Authentication type by service

Two authentication methods are used in the platform: API authentication via an API key and a client ID, employed to authenticate the calling account.

  • The API key is highly confidential and must never be exposed in clear-text beyond an API request.
  • The client-id is used in a browser environment and is not secret in itself, it must be configured with a list of approved websites from which it’s approved to be used which will prevent some fraud scenarios Both API-keys and client-ids are signed tokens which are verified by the platform to ensure the integrity of the information.

The pattern for both API-keys and client-ids are:

  • Client ID structure: klarna_<live|test>_<client>_<random>
  • Client ID Example: klarna_test_client_elZGI1B5dHBIRWcjZrNldnbEVj[...]uefnc3
  • API Key Structure: klarna_<live|test>_<api>_<random>
  • API Key Example: klarna_live_api_elZGI1B5dHBIRWltRjF5cjZrNldnbEVjKnIqeC[...]Uybz0

The authentication information used by features of the platform:

Feature Authentication type
Web SDK Client-id
REST API API-key
Sign-in-with-klarna OAuth using client-id and API-key

Testing

Klarna uses best practices to secure the environments, including but not limited to automated security scanning, penetration tests, white and blackbox testing and resiliency testing.

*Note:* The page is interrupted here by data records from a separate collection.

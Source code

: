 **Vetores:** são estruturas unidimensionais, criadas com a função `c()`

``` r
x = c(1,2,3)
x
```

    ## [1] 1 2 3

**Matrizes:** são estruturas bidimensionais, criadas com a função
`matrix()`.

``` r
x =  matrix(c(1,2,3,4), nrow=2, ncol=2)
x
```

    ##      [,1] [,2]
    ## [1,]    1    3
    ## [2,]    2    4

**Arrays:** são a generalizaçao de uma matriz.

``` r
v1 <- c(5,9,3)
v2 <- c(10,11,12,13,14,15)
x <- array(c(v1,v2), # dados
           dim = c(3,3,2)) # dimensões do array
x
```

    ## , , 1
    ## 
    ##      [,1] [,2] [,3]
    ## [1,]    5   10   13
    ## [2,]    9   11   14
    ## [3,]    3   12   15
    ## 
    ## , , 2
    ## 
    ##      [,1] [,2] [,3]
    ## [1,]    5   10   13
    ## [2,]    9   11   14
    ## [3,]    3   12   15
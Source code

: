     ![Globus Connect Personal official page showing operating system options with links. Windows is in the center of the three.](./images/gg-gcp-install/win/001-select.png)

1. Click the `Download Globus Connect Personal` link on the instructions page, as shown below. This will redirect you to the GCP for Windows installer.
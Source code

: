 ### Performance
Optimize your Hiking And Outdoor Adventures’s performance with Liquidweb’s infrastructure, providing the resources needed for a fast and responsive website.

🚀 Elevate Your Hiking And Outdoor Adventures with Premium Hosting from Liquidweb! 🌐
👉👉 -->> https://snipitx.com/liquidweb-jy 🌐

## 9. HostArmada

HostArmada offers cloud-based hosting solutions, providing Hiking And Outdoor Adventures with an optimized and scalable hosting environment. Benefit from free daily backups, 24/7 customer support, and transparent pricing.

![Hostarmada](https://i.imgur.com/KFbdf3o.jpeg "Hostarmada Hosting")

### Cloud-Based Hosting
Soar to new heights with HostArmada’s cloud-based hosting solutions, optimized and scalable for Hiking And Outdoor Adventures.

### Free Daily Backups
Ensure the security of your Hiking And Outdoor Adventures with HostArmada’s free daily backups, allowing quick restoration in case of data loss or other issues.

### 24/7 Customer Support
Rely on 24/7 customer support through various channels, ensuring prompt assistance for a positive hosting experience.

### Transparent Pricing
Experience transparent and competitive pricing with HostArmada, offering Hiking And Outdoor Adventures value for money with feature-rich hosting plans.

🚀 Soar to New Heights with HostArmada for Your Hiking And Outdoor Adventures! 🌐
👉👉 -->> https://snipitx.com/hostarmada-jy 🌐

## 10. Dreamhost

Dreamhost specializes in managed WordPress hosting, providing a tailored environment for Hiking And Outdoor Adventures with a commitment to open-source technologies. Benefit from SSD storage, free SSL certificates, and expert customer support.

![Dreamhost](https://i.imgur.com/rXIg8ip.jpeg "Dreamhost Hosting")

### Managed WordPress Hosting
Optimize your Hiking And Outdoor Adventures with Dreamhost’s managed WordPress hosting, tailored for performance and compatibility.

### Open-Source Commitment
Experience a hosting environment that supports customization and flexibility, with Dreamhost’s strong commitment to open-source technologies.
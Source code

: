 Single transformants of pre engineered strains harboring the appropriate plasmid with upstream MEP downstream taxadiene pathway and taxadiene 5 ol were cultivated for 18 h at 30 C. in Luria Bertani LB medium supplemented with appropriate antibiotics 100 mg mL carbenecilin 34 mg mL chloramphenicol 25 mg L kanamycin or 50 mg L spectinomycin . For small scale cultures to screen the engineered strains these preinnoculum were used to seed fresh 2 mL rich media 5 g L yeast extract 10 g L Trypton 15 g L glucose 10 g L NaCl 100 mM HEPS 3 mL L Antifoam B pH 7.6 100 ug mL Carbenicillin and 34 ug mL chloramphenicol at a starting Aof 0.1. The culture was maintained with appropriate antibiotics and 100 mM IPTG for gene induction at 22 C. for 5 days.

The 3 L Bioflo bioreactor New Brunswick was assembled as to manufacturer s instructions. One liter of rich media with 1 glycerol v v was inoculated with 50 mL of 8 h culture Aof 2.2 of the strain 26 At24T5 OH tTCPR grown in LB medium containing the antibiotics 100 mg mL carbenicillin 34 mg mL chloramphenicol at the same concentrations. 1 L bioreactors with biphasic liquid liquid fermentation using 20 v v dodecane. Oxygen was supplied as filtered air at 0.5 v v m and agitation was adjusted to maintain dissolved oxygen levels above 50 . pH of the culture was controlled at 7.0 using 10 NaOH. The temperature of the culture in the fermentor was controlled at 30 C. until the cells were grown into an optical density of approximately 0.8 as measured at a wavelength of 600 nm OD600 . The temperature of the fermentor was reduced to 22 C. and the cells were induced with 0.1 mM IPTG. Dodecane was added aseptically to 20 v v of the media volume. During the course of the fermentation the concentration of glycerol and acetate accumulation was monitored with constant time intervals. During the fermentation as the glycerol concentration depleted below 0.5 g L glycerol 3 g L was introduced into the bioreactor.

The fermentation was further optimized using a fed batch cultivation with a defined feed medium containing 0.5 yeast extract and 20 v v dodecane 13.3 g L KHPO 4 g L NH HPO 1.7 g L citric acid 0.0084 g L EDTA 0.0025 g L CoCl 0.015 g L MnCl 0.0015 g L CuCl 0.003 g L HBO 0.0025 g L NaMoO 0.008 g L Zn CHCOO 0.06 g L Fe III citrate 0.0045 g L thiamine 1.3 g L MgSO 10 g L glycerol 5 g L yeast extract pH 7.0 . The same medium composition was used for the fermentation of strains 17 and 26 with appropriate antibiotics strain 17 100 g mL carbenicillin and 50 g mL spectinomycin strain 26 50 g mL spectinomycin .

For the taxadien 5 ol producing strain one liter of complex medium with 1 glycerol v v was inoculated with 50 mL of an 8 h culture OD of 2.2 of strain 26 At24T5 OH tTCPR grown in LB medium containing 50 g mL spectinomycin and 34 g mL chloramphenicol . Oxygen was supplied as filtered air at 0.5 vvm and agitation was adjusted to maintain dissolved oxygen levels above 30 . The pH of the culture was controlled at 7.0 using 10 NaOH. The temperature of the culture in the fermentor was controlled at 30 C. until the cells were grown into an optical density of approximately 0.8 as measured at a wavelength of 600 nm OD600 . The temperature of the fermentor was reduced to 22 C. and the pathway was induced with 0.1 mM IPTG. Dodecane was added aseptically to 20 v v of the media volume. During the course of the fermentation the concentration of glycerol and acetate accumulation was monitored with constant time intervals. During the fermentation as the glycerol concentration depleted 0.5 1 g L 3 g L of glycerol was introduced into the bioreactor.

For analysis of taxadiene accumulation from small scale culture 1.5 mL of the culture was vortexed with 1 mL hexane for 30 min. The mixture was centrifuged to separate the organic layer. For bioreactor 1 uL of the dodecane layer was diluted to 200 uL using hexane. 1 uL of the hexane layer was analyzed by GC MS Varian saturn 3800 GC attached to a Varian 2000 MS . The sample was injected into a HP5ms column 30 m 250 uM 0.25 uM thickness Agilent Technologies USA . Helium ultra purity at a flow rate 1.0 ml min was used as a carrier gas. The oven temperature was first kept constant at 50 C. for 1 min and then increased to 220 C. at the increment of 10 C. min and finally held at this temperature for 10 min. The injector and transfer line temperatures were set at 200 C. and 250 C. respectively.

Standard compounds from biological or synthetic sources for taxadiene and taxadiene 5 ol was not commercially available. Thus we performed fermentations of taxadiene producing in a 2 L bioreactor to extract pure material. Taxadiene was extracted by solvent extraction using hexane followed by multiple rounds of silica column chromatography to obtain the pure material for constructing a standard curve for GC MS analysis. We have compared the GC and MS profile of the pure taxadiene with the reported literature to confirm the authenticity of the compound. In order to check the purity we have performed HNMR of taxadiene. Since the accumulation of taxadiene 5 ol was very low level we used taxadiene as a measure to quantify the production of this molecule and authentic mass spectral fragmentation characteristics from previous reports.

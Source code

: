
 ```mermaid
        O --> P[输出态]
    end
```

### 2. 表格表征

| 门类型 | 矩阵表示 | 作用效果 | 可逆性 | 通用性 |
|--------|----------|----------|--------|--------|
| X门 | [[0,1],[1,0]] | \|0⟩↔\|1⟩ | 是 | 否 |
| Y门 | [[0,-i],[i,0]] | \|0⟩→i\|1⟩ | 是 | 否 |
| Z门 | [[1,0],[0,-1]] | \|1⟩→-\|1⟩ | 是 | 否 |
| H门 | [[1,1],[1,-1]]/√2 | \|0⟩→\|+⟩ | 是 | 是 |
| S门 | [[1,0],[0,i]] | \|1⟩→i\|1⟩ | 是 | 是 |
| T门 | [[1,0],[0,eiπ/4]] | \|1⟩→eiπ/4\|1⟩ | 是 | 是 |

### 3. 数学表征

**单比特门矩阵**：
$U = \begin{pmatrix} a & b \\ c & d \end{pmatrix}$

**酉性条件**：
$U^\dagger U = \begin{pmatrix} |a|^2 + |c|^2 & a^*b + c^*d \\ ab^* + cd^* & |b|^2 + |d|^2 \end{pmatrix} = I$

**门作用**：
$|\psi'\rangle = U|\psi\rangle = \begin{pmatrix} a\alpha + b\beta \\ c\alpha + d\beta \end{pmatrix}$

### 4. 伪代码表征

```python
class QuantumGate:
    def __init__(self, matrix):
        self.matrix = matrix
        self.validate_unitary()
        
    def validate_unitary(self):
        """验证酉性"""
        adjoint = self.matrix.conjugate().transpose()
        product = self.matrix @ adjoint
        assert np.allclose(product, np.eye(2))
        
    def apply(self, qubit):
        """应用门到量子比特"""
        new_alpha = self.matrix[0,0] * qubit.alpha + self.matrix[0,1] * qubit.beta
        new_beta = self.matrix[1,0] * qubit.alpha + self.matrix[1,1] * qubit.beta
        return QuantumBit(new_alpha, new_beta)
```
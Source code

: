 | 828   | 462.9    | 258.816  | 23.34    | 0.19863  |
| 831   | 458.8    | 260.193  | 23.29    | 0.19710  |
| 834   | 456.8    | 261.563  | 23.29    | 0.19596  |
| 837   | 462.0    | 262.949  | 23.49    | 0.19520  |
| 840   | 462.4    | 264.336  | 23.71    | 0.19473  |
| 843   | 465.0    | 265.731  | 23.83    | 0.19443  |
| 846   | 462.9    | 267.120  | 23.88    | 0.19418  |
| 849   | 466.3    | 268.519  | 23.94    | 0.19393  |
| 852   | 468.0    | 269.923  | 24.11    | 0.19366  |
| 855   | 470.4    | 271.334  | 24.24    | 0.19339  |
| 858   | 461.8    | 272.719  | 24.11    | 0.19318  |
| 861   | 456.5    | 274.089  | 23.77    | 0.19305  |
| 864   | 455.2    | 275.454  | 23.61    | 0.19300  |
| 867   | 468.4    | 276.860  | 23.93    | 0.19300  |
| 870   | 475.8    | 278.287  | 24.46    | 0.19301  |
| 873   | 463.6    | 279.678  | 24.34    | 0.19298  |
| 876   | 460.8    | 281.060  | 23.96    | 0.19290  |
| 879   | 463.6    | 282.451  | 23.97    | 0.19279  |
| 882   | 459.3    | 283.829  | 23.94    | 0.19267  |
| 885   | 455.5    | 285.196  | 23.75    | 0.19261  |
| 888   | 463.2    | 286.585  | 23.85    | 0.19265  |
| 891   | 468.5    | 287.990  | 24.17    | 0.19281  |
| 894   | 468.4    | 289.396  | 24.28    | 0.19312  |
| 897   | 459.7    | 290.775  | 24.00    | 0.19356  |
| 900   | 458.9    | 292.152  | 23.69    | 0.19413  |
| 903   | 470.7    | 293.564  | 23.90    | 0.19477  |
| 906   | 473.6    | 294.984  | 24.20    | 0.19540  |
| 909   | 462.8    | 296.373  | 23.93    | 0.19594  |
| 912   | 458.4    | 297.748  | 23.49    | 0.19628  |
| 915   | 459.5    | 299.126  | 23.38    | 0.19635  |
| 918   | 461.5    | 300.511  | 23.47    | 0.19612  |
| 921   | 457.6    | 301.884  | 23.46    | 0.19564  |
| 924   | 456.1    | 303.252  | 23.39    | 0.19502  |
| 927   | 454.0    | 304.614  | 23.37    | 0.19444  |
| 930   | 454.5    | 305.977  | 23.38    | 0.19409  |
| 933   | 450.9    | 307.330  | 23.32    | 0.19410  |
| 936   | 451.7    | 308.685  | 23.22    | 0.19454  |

To ensure the operational characteristcs for all of our customers the following rules apply.

Unauthorized Testing

Do not perform any form of vulnerability scanning, penetration testing, performance testing, stress testing, denial-of-service simulation, or related activities on Klarna systems, networks, APIs, services, or infrastructure in any environment.

Permitted Testing Exception

Limited performance testing is allowed only in Klarna’s designated test environment and must strictly follow Klarna’s specific guidelines and restrictions, as specified here.

Enforcement Measures

Any unauthorized testing activities may lead to immediate remedial actions, such as service suspension, payment withholding, or legal proceedings.